Please find the landing page for this series here.
In an earlier post in this series – a post titled Fabric Data Factory Design Pattern – Basic Parent-Child – I demonstrated one way to build a basic parent-child design pattern in Fabric Data Factory by calling one pipeline (child) from another pipeline (parent). In the next post, titled Fabric Data Factory Design Pattern – Parent-Child with Parameters, I modified the parent and child pipelines to demonstrate passing a parameter value from a parent pipeline when calling a child pipeline that contains a parameter. In the next post, titled Fabric Data Factory Design Pattern – Dynamically Start a Child Pipeline, I modified the original parent pipeline, adding a pipeline variable to dynamically call the child pipeline using the child pipeline’s pipelineId value. In the previous post, titled Fabric Data Factory Design Pattern – Dynamically Start a Collection of Child Pipelines, I stored an array of child pipeline Id values in a pipeline variable and executed each child pipeline represented by the pipelineId values contained in the array.
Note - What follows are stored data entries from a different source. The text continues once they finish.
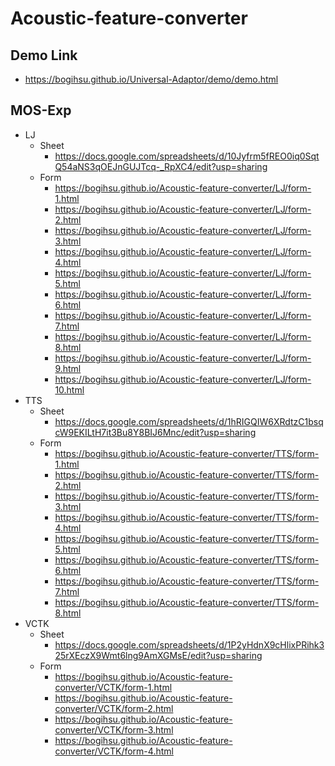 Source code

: # Acoustic-feature-converter
## Demo Link

- https://bogihsu.github.io/Universal-Adaptor/demo/demo.html

## MOS-Exp

- LJ
	- Sheet
		- https://docs.google.com/spreadsheets/d/10Jyfrm5fREO0iq0SqtQ54aNS3qOEJnGUJTcq-_RpXC4/edit?usp=sharing
	- Form
		- https://bogihsu.github.io/Acoustic-feature-converter/LJ/form-1.html
		- https://bogihsu.github.io/Acoustic-feature-converter/LJ/form-2.html
		- https://bogihsu.github.io/Acoustic-feature-converter/LJ/form-3.html
		- https://bogihsu.github.io/Acoustic-feature-converter/LJ/form-4.html
		- https://bogihsu.github.io/Acoustic-feature-converter/LJ/form-5.html
		- https://bogihsu.github.io/Acoustic-feature-converter/LJ/form-6.html
		- https://bogihsu.github.io/Acoustic-feature-converter/LJ/form-7.html
		- https://bogihsu.github.io/Acoustic-feature-converter/LJ/form-8.html
		- https://bogihsu.github.io/Acoustic-feature-converter/LJ/form-9.html
		- https://bogihsu.github.io/Acoustic-feature-converter/LJ/form-10.html
- TTS
	- Sheet
		- https://docs.google.com/spreadsheets/d/1hRIGQIW6XRdtzC1bsqcW9EKILtH7it3Bu8Y8BIJ6Mnc/edit?usp=sharing
	- Form
		- https://bogihsu.github.io/Acoustic-feature-converter/TTS/form-1.html
		- https://bogihsu.github.io/Acoustic-feature-converter/TTS/form-2.html
		- https://bogihsu.github.io/Acoustic-feature-converter/TTS/form-3.html
		- https://bogihsu.github.io/Acoustic-feature-converter/TTS/form-4.html
		- https://bogihsu.github.io/Acoustic-feature-converter/TTS/form-5.html
		- https://bogihsu.github.io/Acoustic-feature-converter/TTS/form-6.html
		- https://bogihsu.github.io/Acoustic-feature-converter/TTS/form-7.html
		- https://bogihsu.github.io/Acoustic-feature-converter/TTS/form-8.html
- VCTK
	- Sheet
		- https://docs.google.com/spreadsheets/d/1P2yHdnX9cHlixPRihk325rXEczX9Wmt6lng9AmXGMsE/edit?usp=sharing
	- Form
		- https://bogihsu.github.io/Acoustic-feature-converter/VCTK/form-1.html
		- https://bogihsu.github.io/Acoustic-feature-converter/VCTK/form-2.html
		- https://bogihsu.github.io/Acoustic-feature-converter/VCTK/form-3.html
		- https://bogihsu.github.io/Acoustic-feature-converter/VCTK/form-4.html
In this post, I clone and modify the dynamic parent pipeline from the previous post to retrieve metadata from an Azure SQL database table for several child pipelines, and then call each child pipeline from a parent pipeline.
When we’re done, this pipeline will:
- Read pipeline metadata from a table in an Azure SQL database
- Store some of the metadata (a collection of pipelineID values) in the (existing) pipelineIdArray variable
- Iterate the pipelineIdArray variable’s collection of pipelineID values
- Execute each child pipeline represented by each pipelineID value stored in the pipelineIdArray variable
In this post, we will:
- Create and populate a database table to contain Fabric Data Factory pipeline metadata
- Clone and edit the dynamic parent pipeline from the previous post
- First, get the metadata
- Next, set the pipelineIdArray variable value
- Finally, edit the ForEach iterator
- Test
Create and Populate a Database Table to Contain Fabric Data Factory Pipeline Metadata
I use the following script to:
- Create a schema named “fdf” (for Fabric Data Factory)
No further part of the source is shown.